IMHO Macs were not all that great at that time (early 90's). I think what came closest to the "Amiga experience" were NeXT and Silicon Graphics workstations, at 20x..100x the price.
>Meanwhile, I typed my angry responses on my 33 MHz 80386 with a 387 math co processor, a sound blaster, and VGA graphics on a system with a case actually designed to hold a hard-drive and 2 entire MB of RAM.
... which cost you a fortune and yet was still worse than the oldest and cheapest Amiga, nevermind the A1200 which was made available around that time.
I finally "upgraded" to an Athlon with Linux in 2000. I do not feel like I missed anything in between; Through the years, I had lots of chances to extensively use 386/486 with DOS and Pentiums with Windows 9x elsewhere than home, and at no point I thought the user experience held a candle to my Amiga, which by the way was just an A500 with 1MB RAM and no hard drive.
By '91 the PC was finally starting to catch up.
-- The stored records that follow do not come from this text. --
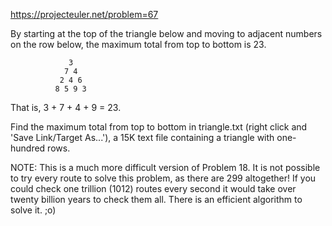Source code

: https://projecteuler.net/problem=67

By starting at the top of the triangle below and moving to adjacent
numbers on the row below, the maximum total from top to bottom is 23.

                 3
                7 4
               2 4 6
              8 5 9 3

That is, 3 + 7 + 4 + 9 = 23.

Find the maximum total from top to bottom in triangle.txt (right click
and 'Save Link/Target As...'), a 15K text file containing a triangle
with one-hundred rows.

NOTE: This is a much more difficult version of Problem 18. It is not
possible to try every route to solve this problem, as there are 299
altogether! If you could check one trillion (1012) routes every second
it would take over twenty billion years to check them all. There is an
efficient algorithm to solve it. ;o)
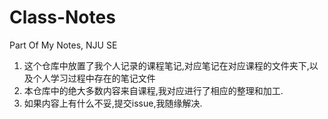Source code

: # Class-Notes
Part Of My Notes, NJU SE

1. 这个仓库中放置了我个人记录的课程笔记,对应笔记在对应课程的文件夹下,以及个人学习过程中存在的笔记文件
2. 本仓库中的绝大多数内容来自课程,我对应进行了相应的整理和加工.
3. 如果内容上有什么不妥,提交issue,我随缘解决.
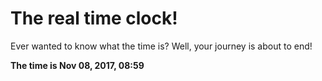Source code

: # The real time clock!

Ever wanted to know what the time is? Well, your journey is about to end!

**The time is Nov 08, 2017, 08:59**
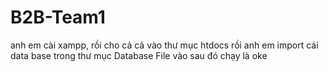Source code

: # B2B-Team1
anh em cài xampp, rồi cho cả cả vào thư mục htdocs
rồi anh em import cái data base trong thư mục Database File vào
sau đó chạy là oke
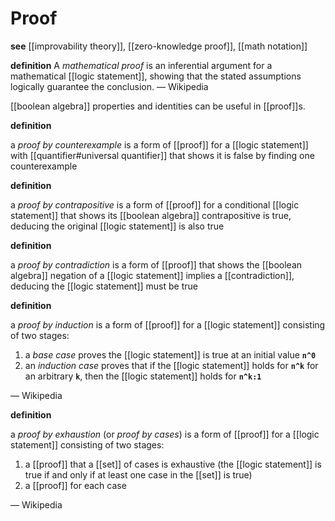 # Proof

**see** [[improvability theory]], [[zero-knowledge proof]], [[math notation]]

**definition** A _mathematical proof_ is an inferential argument for a mathematical [[logic statement]], showing that the stated assumptions logically guarantee the conclusion. &mdash; Wikipedia

[[boolean algebra]] properties and identities can be useful in [[proof]]s.

**definition**

a _proof by counterexample_ is a form of [[proof]] for a [[logic statement]] with [[quantifier#universal quantifier]] that shows it is false by finding one counterexample

**definition**

a _proof by contrapositive_ is a form of [[proof]] for a conditional [[logic statement]] that shows its [[boolean algebra]] contrapositive is true, deducing the original [[logic statement]] is also true

**definition**

a _proof by contradiction_ is a form of [[proof]] that shows the [[boolean algebra]] negation of a [[logic statement]] implies a [[contradiction]], deducing the [[logic statement]] must be true

**definition**

a _proof by induction_ is a form of [[proof]] for a [[logic statement]] consisting of two stages:

1.  a _base case_ proves the [[logic statement]] is true at an initial value **`n^0`**
2.  an _induction case_ proves that if the [[logic statement]] holds for **`n^k`** for an arbitrary **`k`**, then the [[logic statement]] holds for **`n^k:1`**

&mdash; Wikipedia

**definition**

a _proof by exhaustion_ (or _proof by cases_) is a form of [[proof]] for a [[logic statement]] consisting of two stages:

1.  a [[proof]] that a [[set]] of cases is exhaustive (the [[logic statement]] is true if and only if at least one case in the [[set]] is true)
2.  a [[proof]] for each case

&mdash; Wikipedia
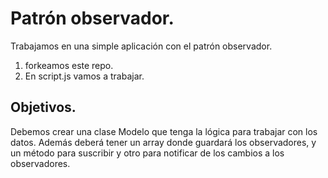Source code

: # Patrón observador.

Trabajamos en una simple aplicación con el patrón observador.

1. forkeamos este repo.
2. En script.js vamos a trabajar.

## Objetivos.
Debemos crear una clase Modelo que tenga la lógica para trabajar con los datos. Además deberá tener un array donde guardará los observadores, y un método para suscribir y otro para notificar de los cambios a los observadores.
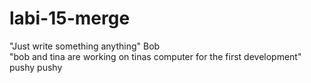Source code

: # labi-15-merge

"Just write something anything" Bob  
"bob and tina are working on tinas computer for the first development"
pushy pushy

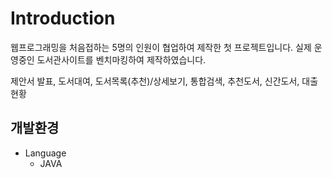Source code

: # Introduction
웹프로그래밍을 처음접하는 5명의 인원이 협업하여 제작한 첫 프로젝트입니다.
실제 운영중인 도서관사이트를 벤치마킹하여 제작하였습니다.


제안서 발표, 도서대여, 도서목록(추천)/상세보기, 통합검색, 추천도서, 신간도서, 대출현황

## 개발환경
* Language
  * JAVA
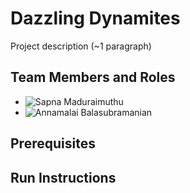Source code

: # Dazzling Dynamites

Project description (~1 paragraph)

## Team Members and Roles

* ![Sapna Maduraimuthu](https://github.com/SapnaMuthu/CIS641-HW2-Maduraimuthu)
* ![Annamalai Balasubramanian](https://github.com/balasuba/CIS641-HW2-Balasubramanian)

## Prerequisites

## Run Instructions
In the late 80s the Amiga was far superior, at least as far as consumer priced equipment goes. I was in the process of switching from my beloved A500 to a 386sx-40(IIRC) in '91 when law enforcement confiscated them all, but I remember wanting a PC for more power.
Got caught hacking. Charged with a couple felonies and a misdemeanor. Did probation for a few years and was supposed to stay off computers but I ended up back online with a 300 baud modem and a green screen terminal.
The arguments even then were frozen in time, look at all the Amiga HAM mode colors vs your 286s CGA! Ha! PC beeper vs the Amiga's sweet 4-channel digital sound. and on and on.
Meanwhile, I typed my angry responses on my 33 MHz 80386 with a 387 math co processor, a sound blaster, and VGA graphics on a system with a case actually designed to hold a hard-drive and 2 entire MB of RAM. I was bewildered at this stranger's insistence that their thoroughly hacked A500 was a better system. I was even recently introduced to the demoscene and while the Amiga demos had better design, the PC demos of the time were really quite spectacular, introducing real-time 3d in ways nothing at the time could hope to match.
It was an angry, bitter argument that went on for weeks until we both tired of it and gave up.
Looking back what I really remember was the resentment at losing their platform. Of investing and heading down a spectacular evolutionary dead-end and a desire for it not to be wiped away by boring beige boxes that lacked any of the passion or wit that the creators of the Amiga had infused into their creation.
What made Amigas great was the creative life energy that was weaved throughout it more than any specific technical considerations. If the Apple Macs were created with the taste of expert graphic designers, and PCs by accountants, the Amiga was made by the kind of anarchist creatives who would later on go to make things like the early Burning Man, perfect the 90s counter-culture digital art movements like the demoscene, off-beat public access videos with the video toaster, the epic Babylon 5, and allow bedroom game coders to absolutely maximize their art. It was the seed that gave visual representation to earlier cyberpunk.
It influenced everything and no lessons were learned from it.